Records shown:
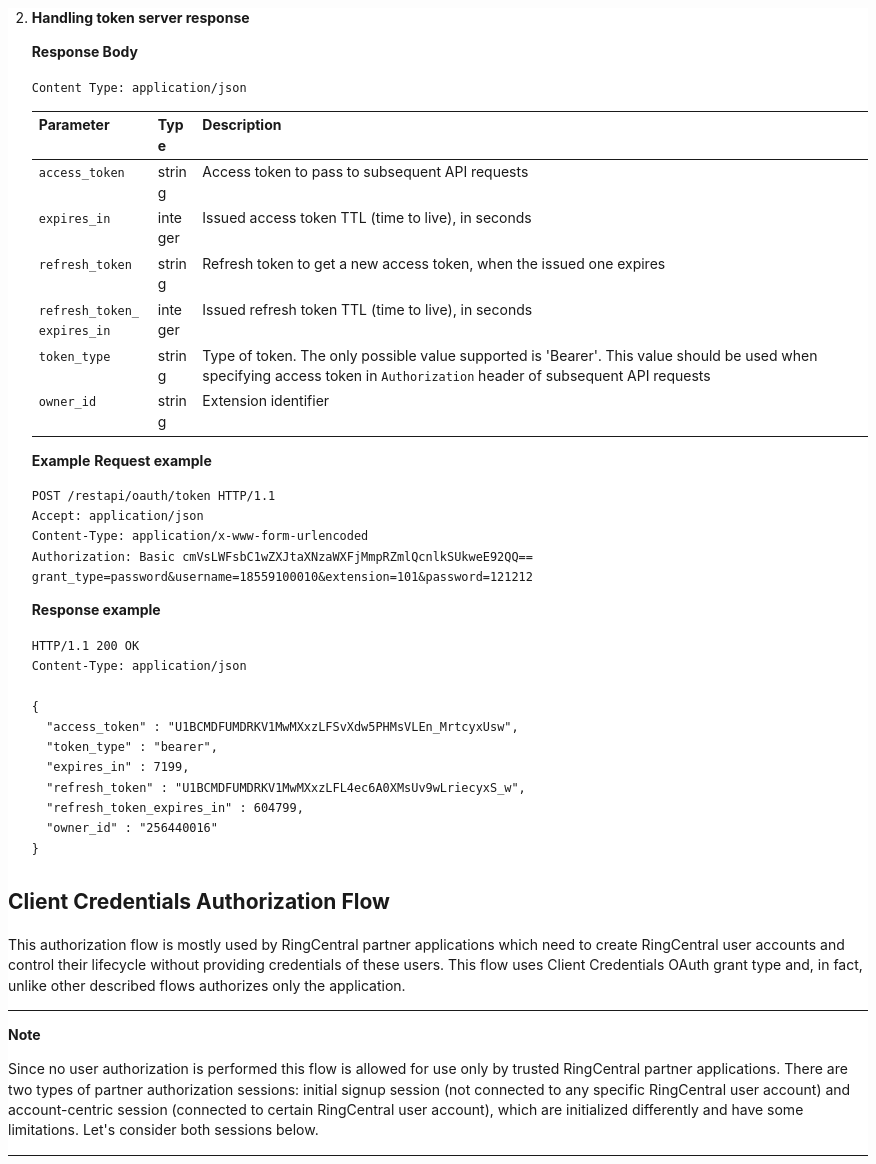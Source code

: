 2.  **Handling token server response**

    **Response Body**

    `Content Type: application/json`

    | Parameter                  | Type    | Description |
	| -------------------------- | ------- | ----------- |
    | `access_token`             | string  | Access token to pass to subsequent API requests |
    | `expires_in`               | integer | Issued access token TTL (time to live), in seconds |
    | `refresh_token`            | string  | Refresh token to get a new access token, when the issued one expires |
    | `refresh_token_expires_in` | integer | Issued refresh token TTL (time to live), in seconds |
    | `token_type`               | string  | Type of token. The only possible value supported is 'Bearer'. This value should be used when specifying access token in `Authorization` header of subsequent API requests |
    | `owner_id`                 | string  | Extension identifier |
	
    **Example**
    **Request example**
    
        POST /restapi/oauth/token HTTP/1.1 
        Accept: application/json 
        Content-Type: application/x-www-form-urlencoded 
        Authorization: Basic cmVsLWFsbC1wZXJtaXNzaWXFjMmpRZmlQcnlkSUkweE92QQ==
        grant_type=password&username=18559100010&extension=101&password=121212             
	
    **Response example**

        HTTP/1.1 200 OK
        Content-Type: application/json
        
        {
          "access_token" : "U1BCMDFUMDRKV1MwMXxzLFSvXdw5PHMsVLEn_MrtcyxUsw",
          "token_type" : "bearer",
          "expires_in" : 7199,
          "refresh_token" : "U1BCMDFUMDRKV1MwMXxzLFL4ec6A0XMsUv9wLriecyxS_w",
          "refresh_token_expires_in" : 604799,
          "owner_id" : "256440016"
        }

## Client Credentials Authorization Flow

This authorization flow is mostly used by RingCentral partner applications which need to create RingCentral user accounts and control their lifecycle without providing credentials of these users. This flow uses Client Credentials OAuth grant type and, in fact, unlike other described flows authorizes only the application.

---

**Note**

Since no user authorization is performed this flow is allowed for use only by trusted RingCentral partner applications.
There are two types of partner authorization sessions: initial signup session (not connected to any specific RingCentral user account) and account-centric session (connected to certain RingCentral user account), which are initialized differently and have some limitations. Let's consider both sessions below.

---
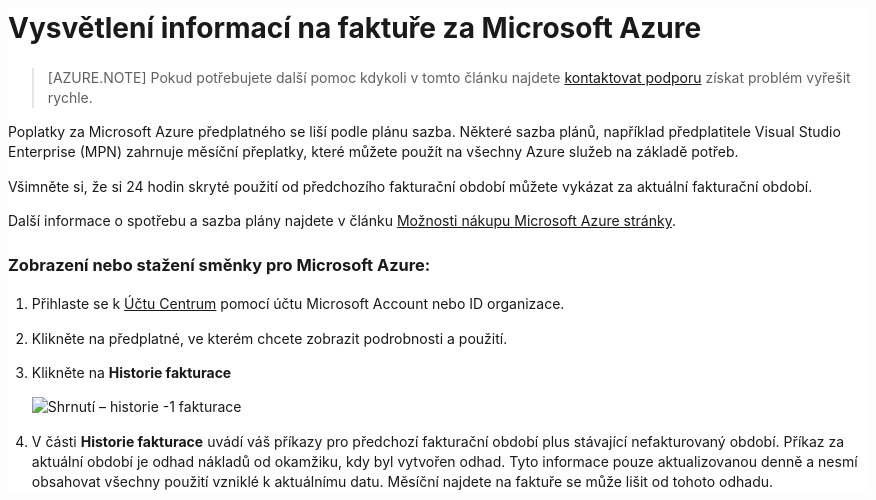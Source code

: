 <properties
   pageTitle="Principy faktuře | Microsoft Azure"
   description="Zjistěte, jak čtení a interpretaci použití a účtu u předplatného Azure"
   services=""
   documentationCenter=""
   authors="genlin"
   manager="stevenpo"
   editor=""
   tags="billing"/>

<tags
   ms.service="billing"
   ms.devlang="na"
   ms.topic="article"
   ms.tgt_pltfrm="na"
   ms.workload="na"
   ms.date="10/31/2016"
   ms.author="erihur;genli"/>


# <a name="understand-your-bill-for-microsoft-azure"></a>Vysvětlení informací na faktuře za Microsoft Azure

> [AZURE.NOTE] Pokud potřebujete další pomoc kdykoli v tomto článku najdete [kontaktovat podporu](https://portal.azure.com/?#blade/Microsoft_Azure_Support/HelpAndSupportBlade) získat problém vyřešit rychle.

Poplatky za Microsoft Azure předplatného se liší podle plánu sazba. Některé sazba plánů, například předplatitele Visual Studio Enterprise (MPN) zahrnuje měsíční přeplatky, které můžete použít na všechny Azure služeb na základě potřeb.

Všimněte si, že si 24 hodin skryté použití od předchozího fakturační období můžete vykázat za aktuální fakturační období.

Další informace o spotřebu a sazba plány najdete v článku [Možnosti nákupu Microsoft Azure stránky](https://azure.microsoft.com/pricing/purchase-options/).



### <a name="view-or-download-a-bill-for-microsoft-azure"></a>Zobrazení nebo stažení směnky pro Microsoft Azure:

1. Přihlaste se k [Účtu Centrum](https://account.windowsazure.com/subscriptions) pomocí účtu Microsoft Account nebo ID organizace.

2. Klikněte na předplatné, ve kterém chcete zobrazit podrobnosti a použití.

3. Klikněte na **Historie fakturace**

    ![Shrnutí – historie -1 fakturace](./media/billing-understand-your-bill/ContentViewaBillforMA1.png)

4. V části **Historie fakturace** uvádí váš příkazy pro předchozí fakturační období plus stávající nefakturovaný období. Příkaz za aktuální období je odhad nákladů od okamžiku, kdy byl vytvořen odhad. Tyto informace pouze aktualizovanou denně a nesmí obsahovat všechny použití vzniklé k aktuálnímu datu. Měsíční najdete na faktuře se může lišit od tohoto odhadu.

Brief: The expected output is the exact run of lines from the first line of the material above through the line that contains "one expires |", minus any pictures.

The answer:
Source code

: 2.  **Handling token server response**

    **Response Body**

    `Content Type: application/json`

    | Parameter                  | Type    | Description |
	| -------------------------- | ------- | ----------- |
    | `access_token`             | string  | Access token to pass to subsequent API requests |
    | `expires_in`               | integer | Issued access token TTL (time to live), in seconds |
    | `refresh_token`            | string  | Refresh token to get a new access token, when the issued one expires |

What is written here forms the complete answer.